What to produce: Up to and including the line that contains "by Theorem 4.7, there", write out every line of the entries exactly, beginning with the first. Omit the pictures.

==== Entries shown

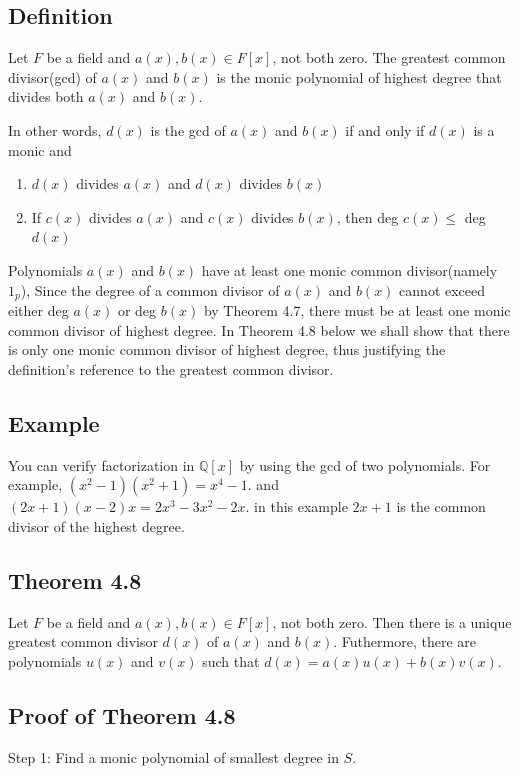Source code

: \documentclass{article}
\begin{document}
\subsection*{Definition}
Let $F$ be a field and $a(x), b(x) \in F[x]$, not both zero. The greatest common divisor(gcd) of
$a(x)$ and $b(x)$ is the monic polynomial of highest degree that divides both $a(x)$ and $b(x)$.

In other words, $d(x)$ is the gcd of $a(x)$ and $b(x)$ if and only if $d(x)$ is a monic and
\begin{enumerate}
    \item $d(x)$ divides $a(x)$ and $d(x)$ divides $b(x)$
    \item If $c(x)$ divides $a(x)$ and $c(x)$ divides $b(x)$, then deg $c(x) \leq$ deg $d(x)$
\end{enumerate}

Polynomials $a(x)$ and $b(x)$ have at least one monic common divisor(namely $1_p$), Since
the degree of a common divisor of $a(x)$ and $b(x)$ cannot exceed either deg $a(x)$ or deg $b(x)$
by Theorem 4.7, there must be at least one monic common divisor of highest degree. In
Theorem 4.8 below we shall show that there is only one monic common divisor of highest
degree, thus justifying the definition's reference to the greatest common divisor.

\subsection*{Example}

You can verify factorization in $\mathbb{Q}[x]$ by using the gcd of two polynomials. For example, $(x^2-1)(x^2+1) = x^4-1$.
and $(2x+1)(x-2)x = 2x^3-3x^2-2x$. in this example $2x+1$ is the common divisor of the highest degree.

\subsection*{Theorem 4.8}
Let $F$ be a field and $a(x), b(x) \in F[x]$, not both zero. Then there is a unique greatest common divisor
$d(x)$ of $a(x)$ and $b(x)$. Futhermore, there are polynomials $u(x)$ and $v(x)$ such that
$d(x) = a(x)u(x) + b(x)v(x)$.

\subsection*{Proof of Theorem 4.8}

Step 1: Find a monic polynomial of smallest degree in $S$.
\end{document}

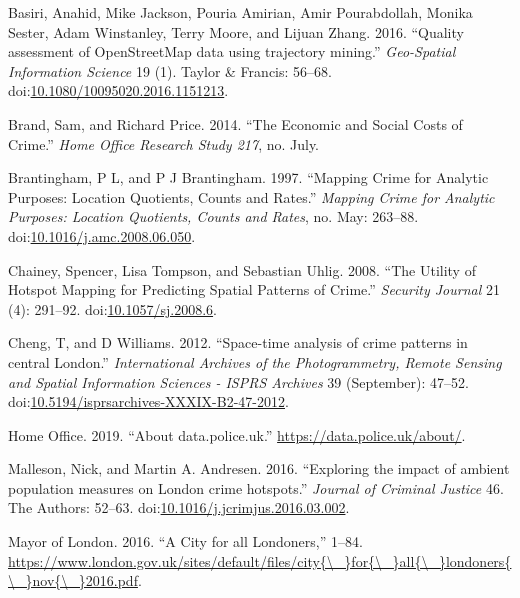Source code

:\documentclass[]{article}
\begin{document}
\hypertarget{ref-Basiri2016}{}
Basiri, Anahid, Mike Jackson, Pouria Amirian, Amir Pourabdollah, Monika
Sester, Adam Winstanley, Terry Moore, and Lijuan Zhang. 2016. ``Quality
assessment of OpenStreetMap data using trajectory mining.''
\emph{Geo-Spatial Information Science} 19 (1). Taylor \& Francis:
56--68.
doi:\href{https://doi.org/10.1080/10095020.2016.1151213}{10.1080/10095020.2016.1151213}.

\hypertarget{ref-Brand2014}{}
Brand, Sam, and Richard Price. 2014. ``The Economic and Social Costs of
Crime.'' \emph{Home Office Research Study 217}, no. July.

\hypertarget{ref-Brantingham1997}{}
Brantingham, P L, and P J Brantingham. 1997. ``Mapping Crime for
Analytic Purposes: Location Quotients, Counts and Rates.'' \emph{Mapping
Crime for Analytic Purposes: Location Quotients, Counts and Rates}, no.
May: 263--88.
doi:\href{https://doi.org/10.1016/j.amc.2008.06.050}{10.1016/j.amc.2008.06.050}.

\hypertarget{ref-Chainey2008}{}
Chainey, Spencer, Lisa Tompson, and Sebastian Uhlig. 2008. ``The Utility
of Hotspot Mapping for Predicting Spatial Patterns of Crime.''
\emph{Security Journal} 21 (4): 291--92.
doi:\href{https://doi.org/10.1057/sj.2008.6}{10.1057/sj.2008.6}.

\hypertarget{ref-Cheng2012}{}
Cheng, T, and D Williams. 2012. ``Space-time analysis of crime patterns
in central London.'' \emph{International Archives of the Photogrammetry,
Remote Sensing and Spatial Information Sciences - ISPRS Archives} 39
(September): 47--52.
doi:\href{https://doi.org/10.5194/isprsarchives-XXXIX-B2-47-2012}{10.5194/isprsarchives-XXXIX-B2-47-2012}.

\hypertarget{ref-Office2019}{}
Home Office. 2019. ``About data.police.uk.''
\url{https://data.police.uk/about/}.

\hypertarget{ref-Malleson2016}{}
Malleson, Nick, and Martin A. Andresen. 2016. ``Exploring the impact of
ambient population measures on London crime hotspots.'' \emph{Journal of
Criminal Justice} 46. The Authors: 52--63.
doi:\href{https://doi.org/10.1016/j.jcrimjus.2016.03.002}{10.1016/j.jcrimjus.2016.03.002}.

\hypertarget{ref-MayorofLondon2016}{}
Mayor of London. 2016. ``A City for all Londoners,'' 1--84.
\href{https://www.london.gov.uk/sites/default/files/city\%7B/_\%7Dfor\%7B/_\%7Dall\%7B/_\%7Dlondoners\%7B/_\%7Dnov\%7B/_\%7D2016.pdf}{https://www.london.gov.uk/sites/default/files/city\{\textbackslash{}\_\}for\{\textbackslash{}\_\}all\{\textbackslash{}\_\}londoners\{\textbackslash{}\_\}nov\{\textbackslash{}\_\}2016.pdf}.
\end{document}
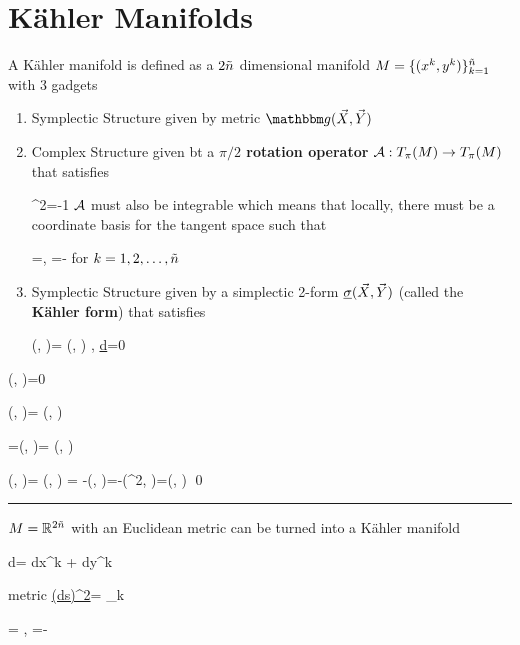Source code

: \section{K\"ahler Manifolds}

A K\"{a}hler manifold 
is defined as a $2{\tilde{n}}$ dimensional manifold
$M=\{(x^k, y^k)\}_{k=1}^{\tilde{n}}$ with 3 
gadgets

\begin{enumerate}
\item
Symplectic Structure
given by  metric $\metric(\vecX, \vecY)$

\item 
Complex Structure given bt a {\bf $\pi/2$ rotation operator} ${\cal A}: T_\pi(M)\rightarrow T_\pi(M)$
that satisfies

\beq
\cala^2=-1
\eeq
${\cal A}$ must also be integrable which means that locally, there must be a coordinate basis for the tangent space such that

\beq
\cala{}=,
\quad
\cala {}=-\;
\eeq
for $k=1, 2, \ldots, {\tilde{n}}$


\item
Symplectic Structure given by a
simplectic 2-form $\ul{\s}(\vecX, \vecY)$ 
(called the {\bf K\"{a}hler form}) that satisfies

\beq
\ul{\s}(\vecX, \vecY)=
\metric(\cala\vecX, \vecY)
,\quad
\ul{d\s}=0
\eeq

\end{enumerate}

\begin{claim}

\beq
\metric(\cala \vecX, \vecX)=0
\eeq

\beq
\metric(\cala\vecX, \cala\vecY)=
\metric(\vecX, \vecY)
\eeq
\end{claim}
\proof

=\ul{\s}(\vecX, \vecX)=
\metric(\cala \vecX, \vecX)
\eeq


\beq
\metric(\cala\vecX, \cala\vecY)=
\ul{\s}(\vecX, \cala\vecY)
=
-\ul{\s}(\cala \vecY, \vecX)=-\metric(\cala^2\vecX, \vecY)=\metric(\vecX, \vecY)
\eeq
\qed

\hrule
$M={ \mathbb{R}}^{2{\tilde{n}}}$ 
with an Euclidean metric
can be turned into a K\"{a}hler manifold

\beq
d\vecr = dx^k 
+
dy^k
\eeq

metric
\beq
\ul{(ds)^2}=
\sum_k
\left[
(\ul{dx^k})^2
+
(\ul{dy^k})^2
\right]
\eeq

\beq
\cala {}=
,\quad
\cala
{}=-
\eeq

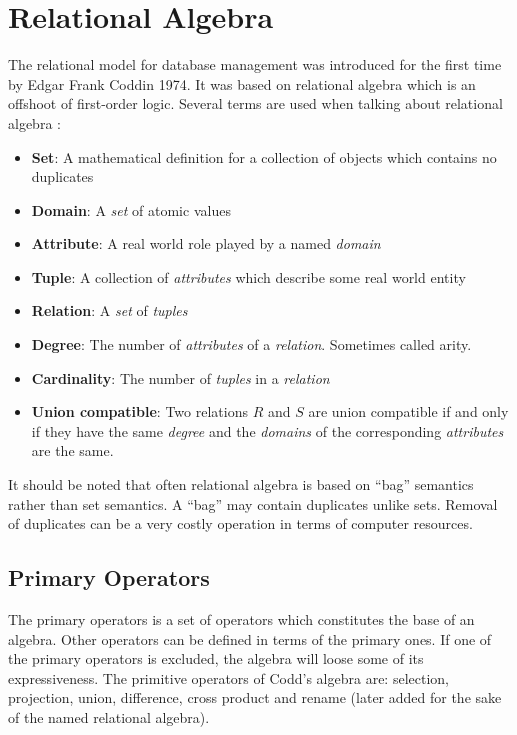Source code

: \section{Relational Algebra}
\label{sect:theory:relAlg}

The relational model for database management was introduced for the first time by Edgar Frank Coddin
1974\cite{TDT4225}. It was based on relational algebra which is an offshoot of first-order logic. Several terms
are used when talking about relational algebra \cite{gordonRussel}\cite{newYorkDB}\cite{sudarshan}:
\begin{itemize}
\item \textbf{Set}: A mathematical definition for a collection of objects which contains no duplicates
\item \textbf{Domain}: A \textit{set} of atomic values
\item \textbf{Attribute}: A real world role played by a named \textit{domain}
\item \textbf{Tuple}: A collection of \textit{attributes} which describe some real world entity
\item \textbf{Relation}: A \textit{set} of \textit{tuples}
\item \textbf{Degree}: The number of \textit{attributes} of a \textit{relation}. Sometimes called arity.
\item \textbf{Cardinality}: The number of \textit{tuples} in a \textit{relation}
\item \textbf{Union compatible}: Two relations $R$ and $S$ are union compatible if and only if they have the same
	\textit{degree} and the \textit{domains} of the corresponding \textit{attributes} are the same.
\end{itemize}

It should be noted that often relational algebra is based on ``bag'' semantics rather than set semantics. A
``bag'' may contain duplicates unlike sets. Removal of duplicates can be a very costly operation in terms of
computer resources.

\subsection{Primary Operators}
\label{sect:theory:relAlg:primOper}
The primary operators is a set of operators which constitutes the base of an algebra. Other operators can be
defined in terms of the primary ones. If one of the primary operators is excluded, the algebra will loose some of
its expressiveness. The primitive operators of Codd's algebra are: selection, projection, union, difference,
cross product and rename (later added for the sake of the named relational algebra).

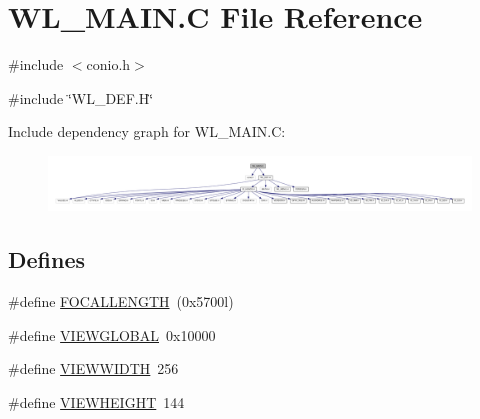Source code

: \hypertarget{WL__MAIN_8C}{
\section{WL\_\-MAIN.C File Reference}
\label{WL__MAIN_8C}
}
{\ttfamily \#include $<$conio.h$>$}\par
{\ttfamily \#include \char`\"{}WL\_\-DEF.H\char`\"{}}\par
Include dependency graph for WL\_\-MAIN.C:
\nopagebreak
\begin{figure}[H]
\begin{center}
\leavevmode
\includegraphics[width=400pt]{WL__MAIN_8C__incl}
\end{center}
\end{figure}
\subsection*{Defines}
\begin{DoxyCompactItemize}
\item 
\#define \hyperlink{WL__MAIN_8C_ab633487e0599eaf29f624ed1ff705d3a}{FOCALLENGTH}~(0x5700l)
\item 
\#define \hyperlink{WL__MAIN_8C_a0b32ec8332adb0125574ea0426a15965}{VIEWGLOBAL}~0x10000
\item 
\#define \hyperlink{WL__MAIN_8C_af67316b9cea216c26c8d64e0ce74dd3d}{VIEWWIDTH}~256
\item 
\#define \hyperlink{WL__MAIN_8C_a7fd5033a7f8306c61fd129c8326dbd99}{VIEWHEIGHT}~144
\end{DoxyCompactItemize}
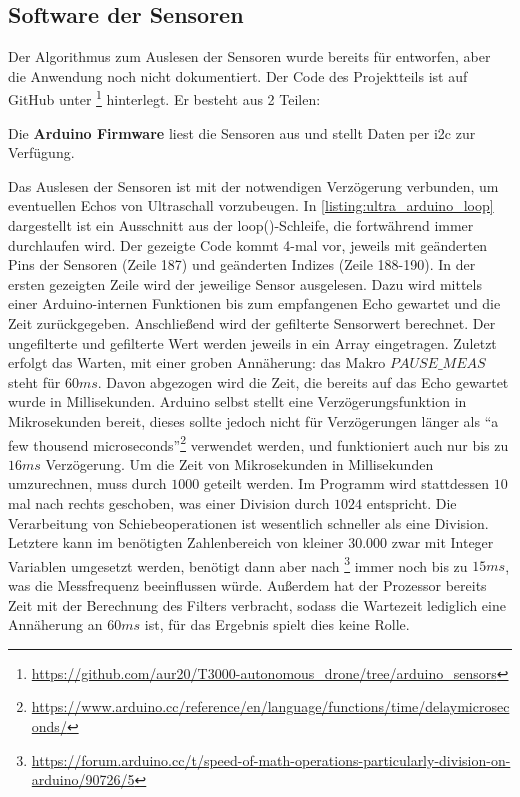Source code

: \subsection{Software der Sensoren}\label{chap:arduino_sensors}
Der Algorithmus zum Auslesen der Sensoren wurde bereits für \cite[Kapitel 4.4]{markusreinErweiterungBestehenderDrohnen2023} entworfen, aber die Anwendung noch nicht dokumentiert. Der Code des Projektteils ist auf GitHub unter \footnote{\url{https://github.com/aur20/T3000-autonomous_drone/tree/arduino_sensors}} hinterlegt. Er besteht aus 2 Teilen:

Die \textbf{\large Arduino Firmware} liest die Sensoren aus und stellt Daten per \gls{i2c} zur Verfügung.

Das Auslesen der Sensoren ist mit der notwendigen Verzögerung verbunden, um eventuellen Echos von Ultraschall vorzubeugen. In \ref{listing:ultra_arduino_loop} dargestellt ist ein Ausschnitt aus der loop()-Schleife, die fortwährend immer durchlaufen wird. Der gezeigte Code kommt 4-mal vor, jeweils mit geänderten Pins der Sensoren (Zeile 187) und geänderten Indizes (Zeile 188-190). In der ersten gezeigten Zeile wird der jeweilige Sensor ausgelesen. Dazu wird mittels einer Arduino-internen Funktionen bis zum empfangenen Echo gewartet und die Zeit zurückgegeben. Anschließend wird der gefilterte Sensorwert berechnet. Der ungefilterte und gefilterte Wert werden jeweils in ein Array eingetragen. Zuletzt erfolgt das Warten, mit einer groben Annäherung: das Makro $PAUSE\_MEAS$ steht für $60ms$. Davon abgezogen wird die Zeit, die bereits auf das Echo gewartet wurde in Millisekunden. Arduino selbst stellt eine Verzögerungsfunktion in Mikrosekunden bereit, dieses sollte jedoch nicht für Verzögerungen länger als \enquote{a few thousend microseconds}\footnote{\url{https://www.arduino.cc/reference/en/language/functions/time/delaymicroseconds/}} verwendet werden, und funktioniert auch nur bis zu $16ms$ Verzögerung. Um die Zeit von Mikrosekunden in Millisekunden umzurechnen, muss durch $1000$ geteilt werden. Im Programm wird stattdessen $10$ mal nach rechts geschoben, was einer Division durch $1024$ entspricht. Die Verarbeitung von Schiebeoperationen ist wesentlich schneller als eine Division. Letztere kann im benötigten Zahlenbereich von kleiner $30.000$ zwar mit Integer Variablen umgesetzt werden, benötigt dann aber nach \footnote{\url{https://forum.arduino.cc/t/speed-of-math-operations-particularly-division-on-arduino/90726/5}} immer noch bis zu $15ms$, was die Messfrequenz beeinflussen würde. Außerdem hat der Prozessor bereits Zeit mit der Berechnung des Filters verbracht, sodass die Wartezeit lediglich eine Annäherung an $60ms$ ist, für das Ergebnis spielt dies keine Rolle.  

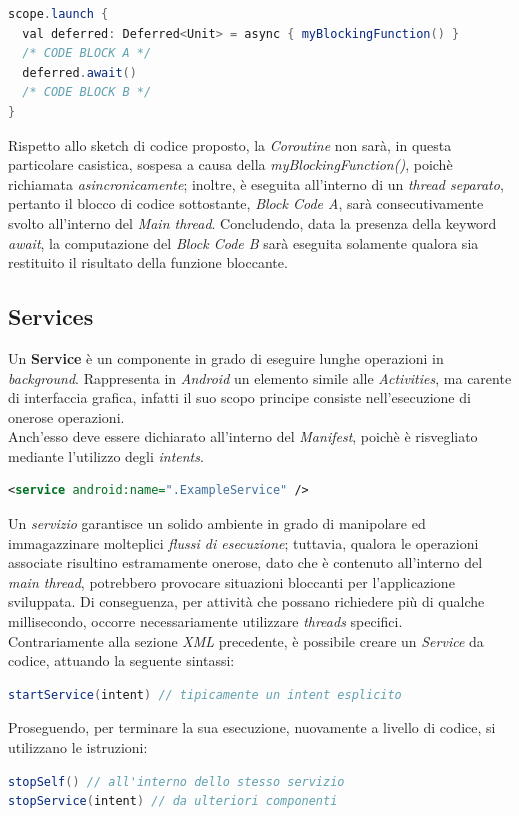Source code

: \documentclass{article}
\begin{document}
\begin{lstlisting}[language=JAVA]
scope.launch {
  val deferred: Deferred<Unit> = async { myBlockingFunction() }
  /* CODE BLOCK A */
  deferred.await()
  /* CODE BLOCK B */
}
\end{lstlisting}
Rispetto allo sketch di codice proposto, la \textit{Coroutine} non sarà, in questa particolare casistica, sospesa a causa della \textit{myBlockingFunction()}, poichè richiamata \textit{asincronicamente}; inoltre, è eseguita all'interno di un \textit{thread separato}, pertanto il blocco di codice sottostante, \textit{Block Code A}, sarà consecutivamente svolto all'interno del \textit{Main thread}. Concludendo, data la presenza della keyword \textit{await}, la computazione del \textit{Block Code B} sarà eseguita solamente qualora sia restituito il risultato della funzione bloccante.

\subsection*{Services}
Un \textbf{Service} è un componente in grado di eseguire lunghe operazioni in \textit{background}. Rappresenta in \textit{Android} un elemento simile alle \textit{Activities}, ma carente di interfaccia grafica, infatti il suo scopo principe consiste nell'esecuzione di onerose operazioni.\vspace*{7pt}\\
Anch'esso deve essere dichiarato all'interno del \textit{Manifest}, poichè è risvegliato mediante l'utilizzo degli \textit{intents}.
\begin{lstlisting}[language=XML]
<service android:name=".ExampleService" />
\end{lstlisting}
Un \textit{servizio} garantisce un solido ambiente in grado di manipolare ed immagazzinare molteplici \textit{flussi di esecuzione}; tuttavia, qualora le operazioni associate risultino estramamente onerose, dato che è contenuto all'interno del \textit{main thread}, potrebbero provocare situazioni bloccanti per l'applicazione sviluppata. Di conseguenza, per attività che possano richiedere più di qualche millisecondo, occorre necessariamente utilizzare \textit{threads} specifici.\vspace*{7pt}\\
Contrariamente alla sezione \textit{XML} precedente, è possibile creare un \textit{Service} da codice, attuando la seguente sintassi:
\begin{lstlisting}[language=JAVA]
startService(intent) // tipicamente un intent esplicito
\end{lstlisting}  
Proseguendo, per terminare la sua esecuzione, nuovamente a livello di codice, si utilizzano le istruzioni:
\begin{lstlisting}[language=JAVA]
stopSelf() // all'interno dello stesso servizio
stopService(intent) // da ulteriori componenti
\end{lstlisting}  
\end{document}
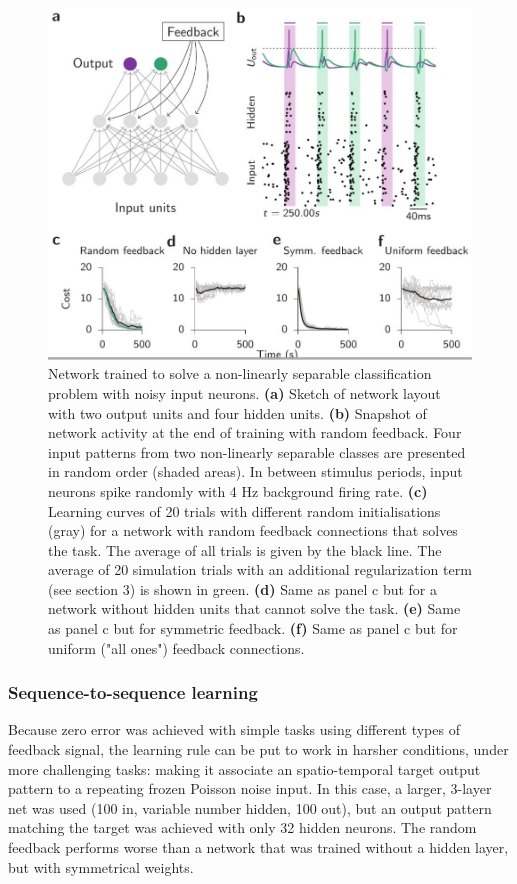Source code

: \documentclass[main]{subfiles}
\begin{document}
\begin{figure}[H]
    \centering
    \includegraphics[width=0.8\linewidth]{10_DeepLearningWithSpikes/figures/feedbackalignment.png}
    \caption{Network trained to solve a non-linearly separable classification problem with noisy input neurons. \textbf{(a)} Sketch of network layout with two output units and four hidden units. \textbf{(b)} Snapshot of network activity at the end of training with random feedback. Four input patterns from two non-linearly separable classes are presented in random order (shaded areas). In between stimulus periods, input neurons spike randomly with 4 Hz background firing rate. \textbf{(c)} Learning curves of 20 trials with different random initialisations (gray) for a network with random feedback connections that solves the task. The average of all trials is given by the black line. The average of 20 simulation trials with an additional regularization term (see section 3) is shown in green. \textbf{(d)} Same as panel c but for a network without hidden units that cannot solve the task. \textbf{(e)} Same as panel c but for symmetric feedback. \textbf{(f)} Same as panel c but for uniform ("all ones") feedback connections.}
    \label{fig:my_label}
\end{figure}


\subsubsection{Sequence-to-sequence learning}
Because zero error was achieved with simple tasks using different types of feedback signal, the learning rule can be put to work in harsher conditions, under more challenging tasks: making it associate an spatio-temporal target output pattern to a repeating frozen Poisson noise input. In this case, a larger, 3-layer net was used (100 in, variable number hidden, 100 out), but an output pattern matching the target was achieved with only 32 hidden neurons. The random feedback performs worse than a network that was trained without a hidden layer, but with symmetrical weights.
\end{document}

========

Response to this exercise:
Source code

: \documentclass{article}
\begin{document}
\subsection*{Definition}
Let $F$ be a field and $a(x), b(x) \in F[x]$, not both zero. The greatest common divisor(gcd) of
$a(x)$ and $b(x)$ is the monic polynomial of highest degree that divides both $a(x)$ and $b(x)$.

In other words, $d(x)$ is the gcd of $a(x)$ and $b(x)$ if and only if $d(x)$ is a monic and
\begin{enumerate}
    \item $d(x)$ divides $a(x)$ and $d(x)$ divides $b(x)$
    \item If $c(x)$ divides $a(x)$ and $c(x)$ divides $b(x)$, then deg $c(x) \leq$ deg $d(x)$
\end{enumerate}

Polynomials $a(x)$ and $b(x)$ have at least one monic common divisor(namely $1_p$), Since
the degree of a common divisor of $a(x)$ and $b(x)$ cannot exceed either deg $a(x)$ or deg $b(x)$
by Theorem 4.7, there must be at least one monic common divisor of highest degree. In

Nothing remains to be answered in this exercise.